§ **WHAT THE EXERCISE ASKS**: In the records that follow, skip the pictures and print everything else exactly.

§ **DATA UNDER STUDY**:

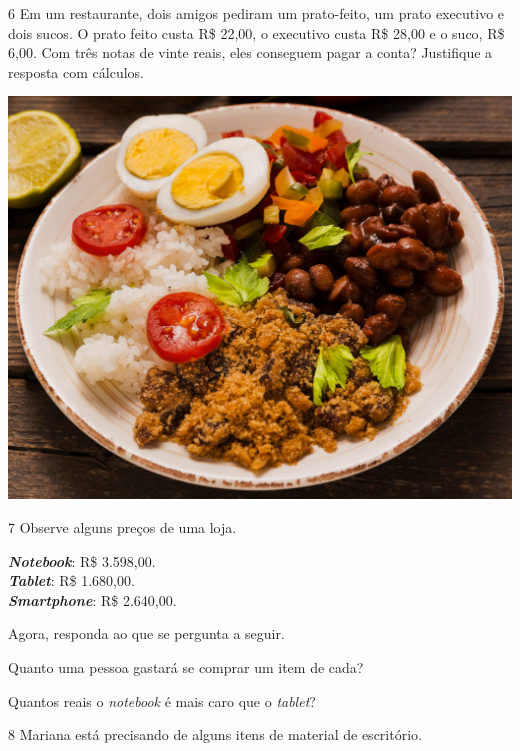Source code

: \num{6} Em um restaurante, dois amigos pediram um prato-feito, um prato executivo
e dois sucos. O prato feito custa R\$ 22,00, o executivo custa R\$
28,00 e o suco, R\$ 6,00. Com três notas de vinte reais, eles
conseguem pagar a conta? Justifique a resposta com cálculos.

\begin{center}
\includegraphics[width=.5\textwidth]{media/image37c.jpg}
\end{center}


\num{7} Observe alguns preços de uma loja.

\begin{myquote}
\textbf{\textit{Notebook}}: R\$ 3.598,00.\\
\textbf{\textit{Tablet}}: R\$ 1.680,00.\\
\textbf{\textit{Smartphone}}: R\$ 2.640,00.
\end{myquote}

Agora, responda ao que se pergunta a seguir.

\begin{escolha}
\item
  Quanto uma pessoa gastará se comprar um item de cada?\\

\item
  Quantos reais o \textit{notebook} é mais caro que o \textit{tablet}?\\
\end{escolha}

\pagebreak

\num{8} Mariana está precisando de alguns itens de material de escritório.

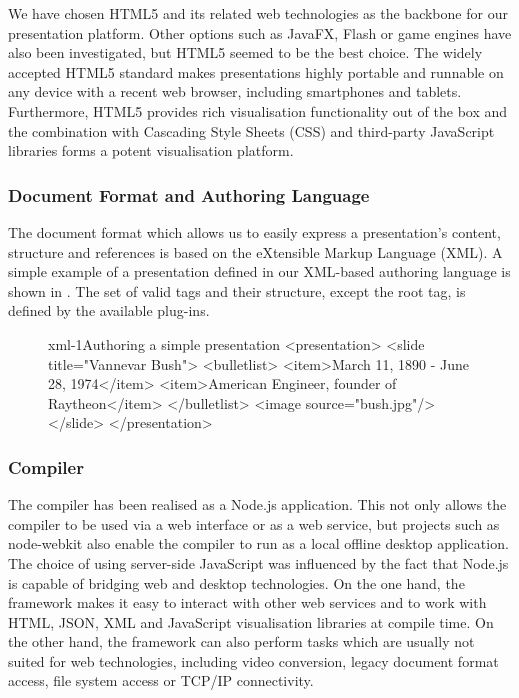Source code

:     We have chosen HTML5 and its related web technologies as the backbone for
    our \mxp presentation platform. Other options such as JavaFX, Flash or game
    engines have also been investigated, but HTML5 seemed to be the best choice.
    The widely accepted HTML5 standard makes \mxp presentations highly portable and
    runnable on any device with a recent web browser, including smartphones and
    tablets. Furthermore, HTML5 provides rich visualisation functionality out of
    the box and the combination with Cascading Style Sheets
    (CSS) and third-party JavaScript libraries forms a potent visualisation
    platform.

    \subsubsection{Document Format and Authoring Language}

     The \mxp document format which allows us to easily express a
     presentation's content, structure and references is based on the
     eXtensible Markup Language (XML). A simple example of a presentation
     defined in our XML-based authoring language is shown in .
     The set of valid tags and their structure, except the 
     root tag, is defined by the available plug-ins.

     \begin{figure}[h!]
      \begin{lstxml}{xml-1}{Authoring a simple \mxp presentation}
<presentation>
  <slide title="Vannevar Bush">
    <bulletlist>
      <item>March 11, 1890 - June 28, 1974</item>
      <item>American Engineer, founder of Raytheon</item>
    </bulletlist>
    <image source="bush.jpg"/>
  </slide>
</presentation>
      \end{lstxml}
     \end{figure}

    \subsubsection{Compiler}

     The compiler has been realised as a Node.js application. This not only
     allows the compiler to be used via a web interface or as a web service,
     but projects such as node-webkit also enable the compiler to run as a
     local offline desktop application. The choice of using server-side
     JavaScript was influenced by the fact that Node.js is capable of bridging
     web and desktop technologies. On the one hand, the framework makes it easy
     to interact with other web services and to work with HTML, JSON, XML and
     JavaScript visualisation libraries at compile time. On the other hand, the
     framework can also perform tasks which are usually not suited for web
     technologies, including video conversion, legacy document format access,
     file system access or TCP/IP connectivity.


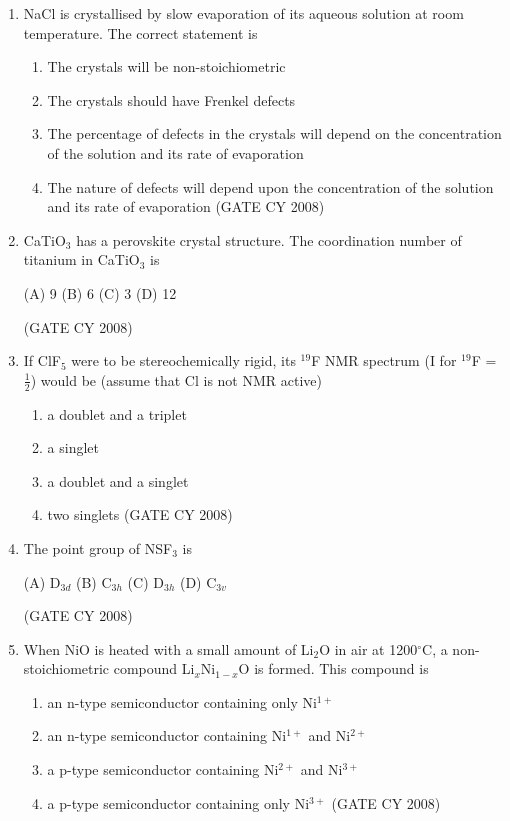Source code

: \documentclass[12pt]{article}
\begin{document}
\begin{enumerate}
\item NaCl is crystallised by slow evaporation of its aqueous solution at room temperature. The correct statement is
\begin{enumerate}
\item  The crystals will be non-stoichiometric
\item  The crystals should have Frenkel defects
\item  The percentage of defects in the crystals will depend on the concentration of the solution and its rate of evaporation
\item  The nature of defects will depend upon the concentration of the solution and its rate of evaporation    \hfill{(GATE CY 2008)}
\end{enumerate}


\item CaTiO$_3$ has a perovskite crystal structure. The coordination number of titanium in CaTiO$_3$ is
\begin{multicols}{2}
(A) 9 
(B) 6 
(C) 3 
(D) 12   
\end{multicols}
 \hfill{(GATE CY 2008)}




\item If ClF$_5$ were to be stereochemically rigid, its $^{19}$F NMR spectrum (I for $^{19}$F = $\frac{1}{2}$) would be (assume that Cl is not NMR active)
\begin{enumerate}
\item a doublet and a triplet
\item a singlet
\item  a doublet and a singlet
\item two singlets    \hfill{(GATE CY 2008)}
\end{enumerate}


\item The point group of NSF$_3$ is
\begin{multicols}{4}
 (A) D$_{3d}$ 
(B) C$_{3h}$ 
(C) D$_{3h}$ 
(D) C$_{3v}$   
\end{multicols}
    \hfill{(GATE CY 2008)}


\item When NiO is heated with a small amount of Li$_2$O in air at 1200$^\circ$C, a non-stoichiometric compound Li$_x$Ni$_{1-x}$O is formed. This compound is
\begin{enumerate}
\item  an n-type semiconductor containing only Ni$^{1+}$
\item an n-type semiconductor containing Ni$^{1+}$ and Ni$^{2+}$
\item a p-type semiconductor containing Ni$^{2+}$ and Ni$^{3+}$
\item a p-type semiconductor containing only Ni$^{3+}$    \hfill{(GATE CY 2008)}
\end{enumerate}
\degree





\end{enumerate}
\end{document}
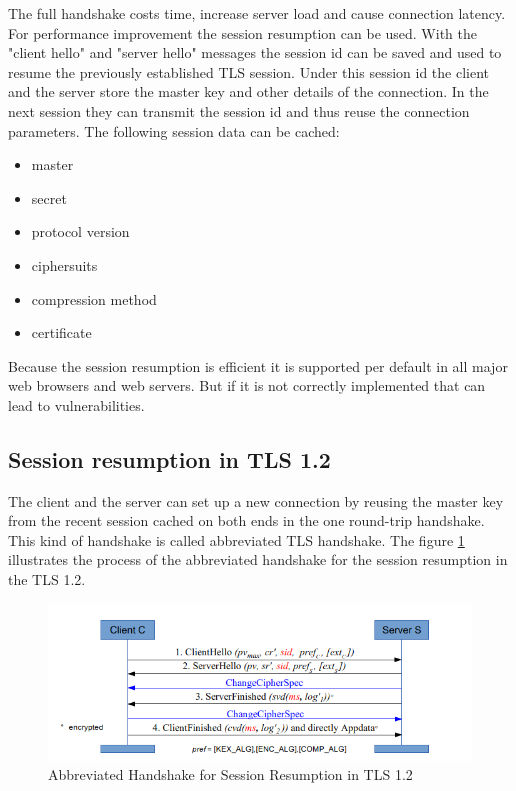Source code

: The full handshake costs time, increase server load and cause connection latency. For performance improvement the session resumption can be used. With the "client hello" and "server hello" messages the session id can be saved and used to resume the previously established TLS session. Under this session id the client and the server store the master key and other details of the connection. In the next session they can transmit the session id and thus reuse the connection parameters. The following session data can be cached:
\begin{itemize}
\item master 
\item secret
\item protocol version
\item ciphersuits
\item compression method
\item certificate
\end{itemize}
Because the session resumption is efficient it is supported per default in all major web browsers and web servers. But if it is not correctly implemented that can lead to vulnerabilities.

\subsection{Session resumption in TLS 1.2}
\label{subsec:resumption1_2}

The client and the server can set up a new connection by reusing the master key from the recent session cached on both ends in the one round-trip handshake. This kind of handshake is called abbreviated TLS handshake. The figure \ref{fig:resumption1_2} illustrates the process of the abbreviated handshake for the session resumption in the TLS 1.2.

\begin{figure}[H]
	\centering
		\includegraphics[scale=0.85]{images/resumption1_2.png}
	\caption{Abbreviated Handshake for Session Resumption in TLS 1.2 \cite{Hassenstein}}
	\label{fig:resumption1_2}
\end{figure}

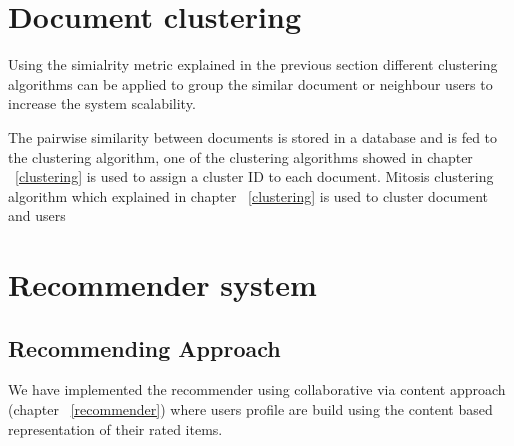 \section{Document clustering}
Using the simialrity metric explained in the previous section different clustering algorithms can be applied to group the similar document or neighbour users to increase the system scalability.

The pairwise similarity between documents is stored in a database and is fed to the clustering algorithm, one of the clustering algorithms showed in chapter ~\ref{clustering} is used to assign a cluster ID to each document.
Mitosis clustering algorithm which explained in chapter ~\ref{clustering} is used to cluster document and users

\section{Recommender system}
\subsection{Recommending Approach}
We have implemented the recommender using collaborative via content approach (chapter ~\ref{recommender}) where users profile are build using the content based representation of their rated items.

§ **ANSWER FOR THIS EXERCISE**:
Source code

: \num{6} Em um restaurante, dois amigos pediram um prato-feito, um prato executivo
e dois sucos. O prato feito custa R\$ 22,00, o executivo custa R\$
28,00 e o suco, R\$ 6,00. Com três notas de vinte reais, eles
conseguem pagar a conta? Justifique a resposta com cálculos.

\begin{center}
\includegraphics[width=.5\textwidth]{media/image37c.jpg}
\end{center}


\num{7} Observe alguns preços de uma loja.

\begin{myquote}
\textbf{\textit{Notebook}}: R\$ 3.598,00.\\
\textbf{\textit{Tablet}}: R\$ 1.680,00.\\
\textbf{\textit{Smartphone}}: R\$ 2.640,00.
\end{myquote}

Agora, responda ao que se pergunta a seguir.

\begin{escolha}
\item
  Quanto uma pessoa gastará se comprar um item de cada?\\

\item
  Quantos reais o \textit{notebook} é mais caro que o \textit{tablet}?\\
\end{escolha}

\pagebreak

\num{8} Mariana está precisando de alguns itens de material de escritório.

Source code

:     We have chosen HTML5 and its related web technologies as the backbone for
    our \mxp presentation platform. Other options such as JavaFX, Flash or game
    engines have also been investigated, but HTML5 seemed to be the best choice.
    The widely accepted HTML5 standard makes \mxp presentations highly portable and
    runnable on any device with a recent web browser, including smartphones and
    tablets. Furthermore, HTML5 provides rich visualisation functionality out of
    the box and the combination with Cascading Style Sheets
    (CSS) and third-party JavaScript libraries forms a potent visualisation
    platform.

    \subsubsection{Document Format and Authoring Language}

     The \mxp document format which allows us to easily express a
     presentation's content, structure and references is based on the
     eXtensible Markup Language (XML). A simple example of a presentation
     defined in our XML-based authoring language is shown in .
     The set of valid tags and their structure, except the 
     root tag, is defined by the available plug-ins.

     \begin{figure}[h!]
      \begin{lstxml}{xml-1}{Authoring a simple \mxp presentation}
<presentation>
  <slide title="Vannevar Bush">
    <bulletlist>
      <item>March 11, 1890 - June 28, 1974</item>
      <item>American Engineer, founder of Raytheon</item>
    </bulletlist>
    <image source="bush.jpg"/>
  </slide>
</presentation>
      \end{lstxml}
     \end{figure}

    \subsubsection{Compiler}

     The compiler has been realised as a Node.js application. This not only
     allows the compiler to be used via a web interface or as a web service,
     but projects such as node-webkit also enable the compiler to run as a
     local offline desktop application. The choice of using server-side
     JavaScript was influenced by the fact that Node.js is capable of bridging
     web and desktop technologies. On the one hand, the framework makes it easy
     to interact with other web services and to work with HTML, JSON, XML and
     JavaScript visualisation libraries at compile time. On the other hand, the
     framework can also perform tasks which are usually not suited for web
     technologies, including video conversion, legacy document format access,
     file system access or TCP/IP connectivity.


Source code

: \documentclass[12pt]{article}
\begin{document}
\begin{enumerate}
\item NaCl is crystallised by slow evaporation of its aqueous solution at room temperature. The correct statement is
\begin{enumerate}
\item  The crystals will be non-stoichiometric
\item  The crystals should have Frenkel defects
\item  The percentage of defects in the crystals will depend on the concentration of the solution and its rate of evaporation
\item  The nature of defects will depend upon the concentration of the solution and its rate of evaporation    \hfill{(GATE CY 2008)}
\end{enumerate}


\item CaTiO$_3$ has a perovskite crystal structure. The coordination number of titanium in CaTiO$_3$ is
\begin{multicols}{2}
(A) 9 
(B) 6 
(C) 3 
(D) 12   
\end{multicols}
 \hfill{(GATE CY 2008)}




\item If ClF$_5$ were to be stereochemically rigid, its $^{19}$F NMR spectrum (I for $^{19}$F = $\frac{1}{2}$) would be (assume that Cl is not NMR active)
\begin{enumerate}
\item a doublet and a triplet
\item a singlet
\item  a doublet and a singlet
\item two singlets    \hfill{(GATE CY 2008)}
\end{enumerate}


\item The point group of NSF$_3$ is
\begin{multicols}{4}
 (A) D$_{3d}$ 
(B) C$_{3h}$ 
(C) D$_{3h}$ 
(D) C$_{3v}$   
\end{multicols}
    \hfill{(GATE CY 2008)}


\item When NiO is heated with a small amount of Li$_2$O in air at 1200$^\circ$C, a non-stoichiometric compound Li$_x$Ni$_{1-x}$O is formed. This compound is
\begin{enumerate}
\item  an n-type semiconductor containing only Ni$^{1+}$
\item an n-type semiconductor containing Ni$^{1+}$ and Ni$^{2+}$
\item a p-type semiconductor containing Ni$^{2+}$ and Ni$^{3+}$
\item a p-type semiconductor containing only Ni$^{3+}$    \hfill{(GATE CY 2008)}
\end{enumerate}
\degree





\end{enumerate}
\end{document}
Source code

: The full handshake costs time, increase server load and cause connection latency. For performance improvement the session resumption can be used. With the "client hello" and "server hello" messages the session id can be saved and used to resume the previously established TLS session. Under this session id the client and the server store the master key and other details of the connection. In the next session they can transmit the session id and thus reuse the connection parameters. The following session data can be cached:
\begin{itemize}
\item master 
\item secret
\item protocol version
\item ciphersuits
\item compression method
\item certificate
\end{itemize}
Because the session resumption is efficient it is supported per default in all major web browsers and web servers. But if it is not correctly implemented that can lead to vulnerabilities.

\subsection{Session resumption in TLS 1.2}
\label{subsec:resumption1_2}

The client and the server can set up a new connection by reusing the master key from the recent session cached on both ends in the one round-trip handshake. This kind of handshake is called abbreviated TLS handshake. The figure \ref{fig:resumption1_2} illustrates the process of the abbreviated handshake for the session resumption in the TLS 1.2.

\begin{figure}[H]
	\centering
		\includegraphics[scale=0.85]{images/resumption1_2.png}
	\caption{Abbreviated Handshake for Session Resumption in TLS 1.2 \cite{Hassenstein}}
	\label{fig:resumption1_2}
\end{figure}

 \section{Document clustering}
Using the simialrity metric explained in the previous section different clustering algorithms can be applied to group the similar document or neighbour users to increase the system scalability.

The pairwise similarity between documents is stored in a database and is fed to the clustering algorithm, one of the clustering algorithms showed in chapter ~\ref{clustering} is used to assign a cluster ID to each document.
Mitosis clustering algorithm which explained in chapter ~\ref{clustering} is used to cluster document and users

\section{Recommender system}
\subsection{Recommending Approach}
We have implemented the recommender using collaborative via content approach (chapter ~\ref{recommender}) where users profile are build using the content based representation of their rated items.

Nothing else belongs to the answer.